Exercise input Start Marker
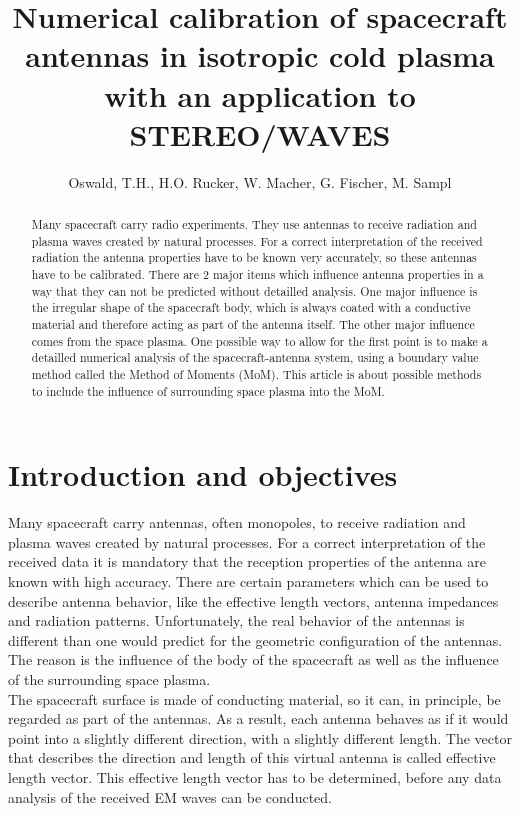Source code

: \documentclass[a4paper,11pt]{article}
\title{Numerical calibration of spacecraft antennas in isotropic cold plasma with an application to STEREO/WAVES}
\author{Oswald, T.H., H.O. Rucker, W. Macher, G. Fischer, M. Sampl}
\begin{document}
\maketitle

\begin{abstract}
Many spacecraft carry radio experiments. They use antennas to receive radiation and plasma waves created by natural processes. For a correct interpretation of the received radiation the antenna properties have to be known very accurately, so these antennas have to be calibrated. There are 2 major items which influence antenna properties in a way that they can not be predicted without detailled analysis. One major influence is the irregular shape of the spacecraft body, which is always coated with a conductive material and therefore acting as part of the antenna itself. The other major influence comes from the space plasma. One possible way to allow for the first point is to make a detailled numerical analysis of the spacecraft-antenna system, using a boundary value method called the Method of Moments (MoM). This article is about possible methods to include the influence of surrounding space plasma into the MoM.
\end{abstract}

\section{Introduction and objectives}
Many spacecraft carry antennas, often monopoles, to receive radiation and plasma waves created by natural processes. For a correct interpretation of the received data it is mandatory that the reception properties of the antenna are known with high accuracy. There are certain parameters which can be used to describe antenna behavior, like the effective length vectors, antenna impedances and radiation patterns. Unfortunately, the real behavior of the antennas is different than one would predict for the geometric configuration of the antennas. The reason is the influence of the body of the spacecraft as well as the influence of the surrounding space plasma.\\

The spacecraft surface is made of conducting material, so it can, in principle, be regarded as part of the antennas. As a result, each antenna behaves as if it would point into a slightly different direction, with a slightly different length. The vector that describes the direction and length of this virtual antenna is called effective length vector. This effective length vector has to be determined, before any data analysis of the received EM waves can be conducted.\\
\end{document}
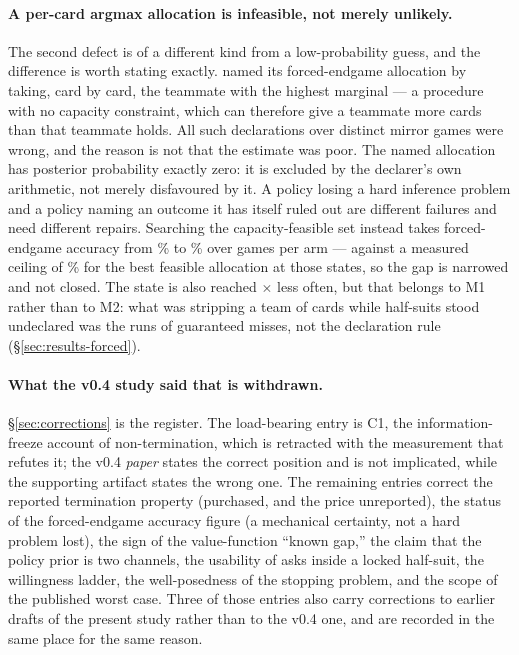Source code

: \paragraph{A per-card argmax allocation is infeasible, not merely unlikely.}
The second defect is of a different kind from a low-probability guess, and the
difference is worth stating exactly. \vfour{} named its forced-endgame
allocation by taking, card by card, the teammate with the highest marginal ---
a procedure with no capacity constraint, which can therefore give a teammate
more cards than that teammate holds. All \numForcedN{} such declarations over
\numForcedGames{} distinct mirror games were wrong, and the reason is not that
the estimate was poor. The named allocation has posterior probability exactly
zero: it is excluded by the declarer's own arithmetic, not merely disfavoured by
it. A policy losing a hard inference problem and a policy naming an outcome it
has itself ruled out are different failures and need different repairs. Searching
the capacity-feasible set instead takes forced-endgame accuracy from
\numVfourForcedAcc\% to \numVfiveForcedAcc\% over \numForcedEightGames{} games
per arm --- against a measured ceiling of \numFeasibleRight\% for the best
feasible allocation at those states, so the gap is narrowed and not closed. The
state is also reached \numForcedRateRatio$\times$ less often, but that belongs to
M1 rather than to M2: what was stripping a team of cards while half-suits stood
undeclared was the runs of guaranteed misses, not the declaration rule
(\S\ref{sec:results-forced}).

\paragraph{What the v0.4 study said that is withdrawn.}
\S\ref{sec:corrections} is the register. The load-bearing entry is C1, the
information-freeze account of non-termination, which is retracted with the
measurement that refutes it; the v0.4 \emph{paper} states the correct position
and is not implicated, while the supporting artifact states the wrong one. The
remaining entries correct the reported termination property (purchased, and the
price unreported), the status of the forced-endgame accuracy figure (a
mechanical certainty, not a hard problem lost), the sign of the value-function
``known gap,'' the claim that the policy prior is two channels, the usability of
asks inside a locked half-suit, the willingness ladder, the well-posedness of the
stopping problem, and the scope of the published worst case. Three of those
entries also carry corrections to earlier drafts of the present study rather
than to the v0.4 one, and are recorded in the same place for the same reason.

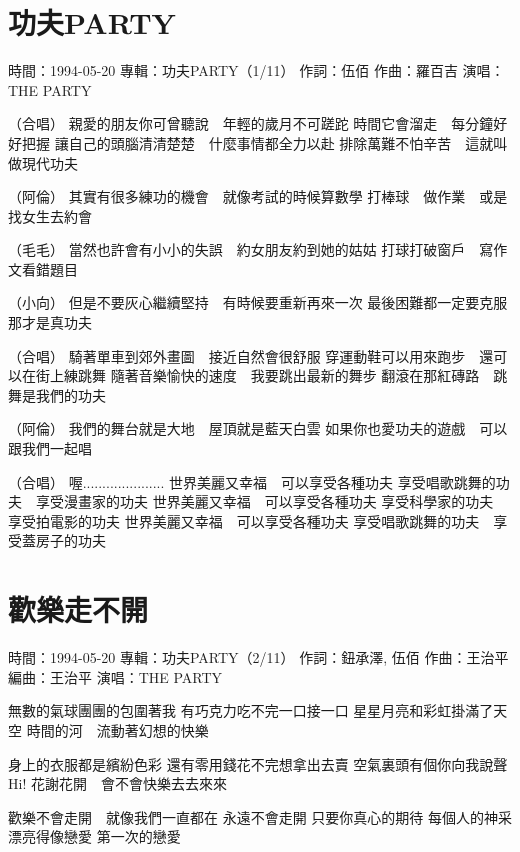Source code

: \documentclass[UTF8,a4paper,oneside,twocolumn,12pt]{ctexbook}
\newcommand{\infopair}[2]{\textbullet #1：#2}
\newcommand{\zc}[1][伍佰]{\infopair{作詞}{#1}}
\newcommand{\zq}[1][伍佰]{\infopair{作曲}{#1}}
\newcommand{\bq}[1][伍佰]{\infopair{編曲}{#1}}
\newcommand{\zj}[1]{\infopair{專輯}{#1}}
\newcommand{\sj}[1]{\infopair{時間}{#1}}
\newenvironment{info}{\begin{flushleft}\kaishu
	}
	{\end{flushleft}\normalsize\yahei\par}
\newenvironment{lyric}{
	}
{}
\begin{document}
\section{功夫PARTY}
\begin{info}
	\sj{1994-05-20}
	\zj{功夫PARTY（1/11）}
	\zc
	\zq[羅百吉]
	\infopair{演唱}{THE PARTY}
\end{info}
\begin{lyric}
	（合唱）
	親愛的朋友你可曾聽說　年輕的歲月不可蹉跎
	時間它會溜走　每分鐘好好把握
	讓自己的頭腦清清楚楚　什麼事情都全力以赴
	排除萬難不怕辛苦　這就叫做現代功夫

	（阿倫）
	其實有很多練功的機會　就像考試的時候算數學
	打棒球　做作業　或是找女生去約會

	（毛毛）
	當然也許會有小小的失誤　約女朋友約到她的姑姑
	打球打破窗戶　寫作文看錯題目

	（小向）
	但是不要灰心繼續堅持　有時候要重新再來一次
	最後困難都一定要克服　那才是真功夫

	（合唱）
	騎著單車到郊外畫圖　接近自然會很舒服
	穿運動鞋可以用來跑步　還可以在街上練跳舞
	隨著音樂愉快的速度　我要跳出最新的舞步
	翻滾在那紅磚路　跳舞是我們的功夫

	（阿倫）
	我們的舞台就是大地　屋頂就是藍天白雲
	如果你也愛功夫的遊戲　可以跟我們一起唱

	（合唱）
	喔.....................
	世界美麗又幸福　可以享受各種功夫
	享受唱歌跳舞的功夫　享受漫畫家的功夫
	世界美麗又幸福　可以享受各種功夫
	享受科學家的功夫　享受拍電影的功夫
	世界美麗又幸福　可以享受各種功夫
	享受唱歌跳舞的功夫　享受蓋房子的功夫
\end{lyric}

\section{歡樂走不開}
\begin{info}
	\sj{1994-05-20}
	\zj{功夫PARTY（2/11）}
	\zc[鈕承澤, 伍佰]
	\zq[王治平]
	\bq[王治平]
	\infopair{演唱}{THE PARTY}
\end{info}
\begin{lyric}
	無數的氣球團團的包圍著我
	有巧克力吃不完一口接一口
	星星月亮和彩虹掛滿了天空
	時間的河　流動著幻想的快樂

	身上的衣服都是繽紛色彩
	還有零用錢花不完想拿出去賣
	空氣裏頭有個你向我說聲Hi!
	花謝花開　會不會快樂去去來來

	歡樂不會走開　就像我們一直都在
	永遠不會走開 只要你真心的期待
	每個人的神采 漂亮得像戀愛 第一次的戀愛
\end{lyric}
\end{document}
Exercise input End Marker
● The task
If pictures appear in the data, do not print them; repeat the rest exactly.

● Expected output
Source code

: \documentclass[a4paper,11pt]{article}
\title{Numerical calibration of spacecraft antennas in isotropic cold plasma with an application to STEREO/WAVES}
\author{Oswald, T.H., H.O. Rucker, W. Macher, G. Fischer, M. Sampl}
\begin{document}
\maketitle

\begin{abstract}
Many spacecraft carry radio experiments. They use antennas to receive radiation and plasma waves created by natural processes. For a correct interpretation of the received radiation the antenna properties have to be known very accurately, so these antennas have to be calibrated. There are 2 major items which influence antenna properties in a way that they can not be predicted without detailled analysis. One major influence is the irregular shape of the spacecraft body, which is always coated with a conductive material and therefore acting as part of the antenna itself. The other major influence comes from the space plasma. One possible way to allow for the first point is to make a detailled numerical analysis of the spacecraft-antenna system, using a boundary value method called the Method of Moments (MoM). This article is about possible methods to include the influence of surrounding space plasma into the MoM.
\end{abstract}

\section{Introduction and objectives}
Many spacecraft carry antennas, often monopoles, to receive radiation and plasma waves created by natural processes. For a correct interpretation of the received data it is mandatory that the reception properties of the antenna are known with high accuracy. There are certain parameters which can be used to describe antenna behavior, like the effective length vectors, antenna impedances and radiation patterns. Unfortunately, the real behavior of the antennas is different than one would predict for the geometric configuration of the antennas. The reason is the influence of the body of the spacecraft as well as the influence of the surrounding space plasma.\\

The spacecraft surface is made of conducting material, so it can, in principle, be regarded as part of the antennas. As a result, each antenna behaves as if it would point into a slightly different direction, with a slightly different length. The vector that describes the direction and length of this virtual antenna is called effective length vector. This effective length vector has to be determined, before any data analysis of the received EM waves can be conducted.\\
\end{document}
Source code

: \paragraph{A per-card argmax allocation is infeasible, not merely unlikely.}
The second defect is of a different kind from a low-probability guess, and the
difference is worth stating exactly. \vfour{} named its forced-endgame
allocation by taking, card by card, the teammate with the highest marginal ---
a procedure with no capacity constraint, which can therefore give a teammate
more cards than that teammate holds. All \numForcedN{} such declarations over
\numForcedGames{} distinct mirror games were wrong, and the reason is not that
the estimate was poor. The named allocation has posterior probability exactly
zero: it is excluded by the declarer's own arithmetic, not merely disfavoured by
it. A policy losing a hard inference problem and a policy naming an outcome it
has itself ruled out are different failures and need different repairs. Searching
the capacity-feasible set instead takes forced-endgame accuracy from
\numVfourForcedAcc\% to \numVfiveForcedAcc\% over \numForcedEightGames{} games
per arm --- against a measured ceiling of \numFeasibleRight\% for the best
feasible allocation at those states, so the gap is narrowed and not closed. The
state is also reached \numForcedRateRatio$\times$ less often, but that belongs to
M1 rather than to M2: what was stripping a team of cards while half-suits stood
undeclared was the runs of guaranteed misses, not the declaration rule
(\S\ref{sec:results-forced}).

\paragraph{What the v0.4 study said that is withdrawn.}
\S\ref{sec:corrections} is the register. The load-bearing entry is C1, the
information-freeze account of non-termination, which is retracted with the
measurement that refutes it; the v0.4 \emph{paper} states the correct position
and is not implicated, while the supporting artifact states the wrong one. The
remaining entries correct the reported termination property (purchased, and the
price unreported), the status of the forced-endgame accuracy figure (a
mechanical certainty, not a hard problem lost), the sign of the value-function
``known gap,'' the claim that the policy prior is two channels, the usability of
asks inside a locked half-suit, the willingness ladder, the well-posedness of the
stopping problem, and the scope of the published worst case. Three of those
entries also carry corrections to earlier drafts of the present study rather
than to the v0.4 one, and are recorded in the same place for the same reason.

Source code

: \documentclass[UTF8,a4paper,oneside,twocolumn,12pt]{ctexbook}
\newcommand{\infopair}[2]{\textbullet #1：#2}
\newcommand{\zc}[1][伍佰]{\infopair{作詞}{#1}}
\newcommand{\zq}[1][伍佰]{\infopair{作曲}{#1}}
\newcommand{\bq}[1][伍佰]{\infopair{編曲}{#1}}
\newcommand{\zj}[1]{\infopair{專輯}{#1}}
\newcommand{\sj}[1]{\infopair{時間}{#1}}
\newenvironment{info}{\begin{flushleft}\kaishu
	}
	{\end{flushleft}\normalsize\yahei\par}
\newenvironment{lyric}{
	}
{}
\begin{document}
\section{功夫PARTY}
\begin{info}
	\sj{1994-05-20}
	\zj{功夫PARTY（1/11）}
	\zc
	\zq[羅百吉]
	\infopair{演唱}{THE PARTY}
\end{info}
\begin{lyric}
	（合唱）
	親愛的朋友你可曾聽說　年輕的歲月不可蹉跎
	時間它會溜走　每分鐘好好把握
	讓自己的頭腦清清楚楚　什麼事情都全力以赴
	排除萬難不怕辛苦　這就叫做現代功夫

	（阿倫）
	其實有很多練功的機會　就像考試的時候算數學
	打棒球　做作業　或是找女生去約會

	（毛毛）
	當然也許會有小小的失誤　約女朋友約到她的姑姑
	打球打破窗戶　寫作文看錯題目

	（小向）
	但是不要灰心繼續堅持　有時候要重新再來一次
	最後困難都一定要克服　那才是真功夫

	（合唱）
	騎著單車到郊外畫圖　接近自然會很舒服
	穿運動鞋可以用來跑步　還可以在街上練跳舞
	隨著音樂愉快的速度　我要跳出最新的舞步
	翻滾在那紅磚路　跳舞是我們的功夫

	（阿倫）
	我們的舞台就是大地　屋頂就是藍天白雲
	如果你也愛功夫的遊戲　可以跟我們一起唱

	（合唱）
	喔.....................
	世界美麗又幸福　可以享受各種功夫
	享受唱歌跳舞的功夫　享受漫畫家的功夫
	世界美麗又幸福　可以享受各種功夫
	享受科學家的功夫　享受拍電影的功夫
	世界美麗又幸福　可以享受各種功夫
	享受唱歌跳舞的功夫　享受蓋房子的功夫
\end{lyric}

\section{歡樂走不開}
\begin{info}
	\sj{1994-05-20}
	\zj{功夫PARTY（2/11）}
	\zc[鈕承澤, 伍佰]
	\zq[王治平]
	\bq[王治平]
	\infopair{演唱}{THE PARTY}
\end{info}
\begin{lyric}
	無數的氣球團團的包圍著我
	有巧克力吃不完一口接一口
	星星月亮和彩虹掛滿了天空
	時間的河　流動著幻想的快樂

	身上的衣服都是繽紛色彩
	還有零用錢花不完想拿出去賣
	空氣裏頭有個你向我說聲Hi!
	花謝花開　會不會快樂去去來來

	歡樂不會走開　就像我們一直都在
	永遠不會走開 只要你真心的期待
	每個人的神采 漂亮得像戀愛 第一次的戀愛
\end{lyric}
\end{document}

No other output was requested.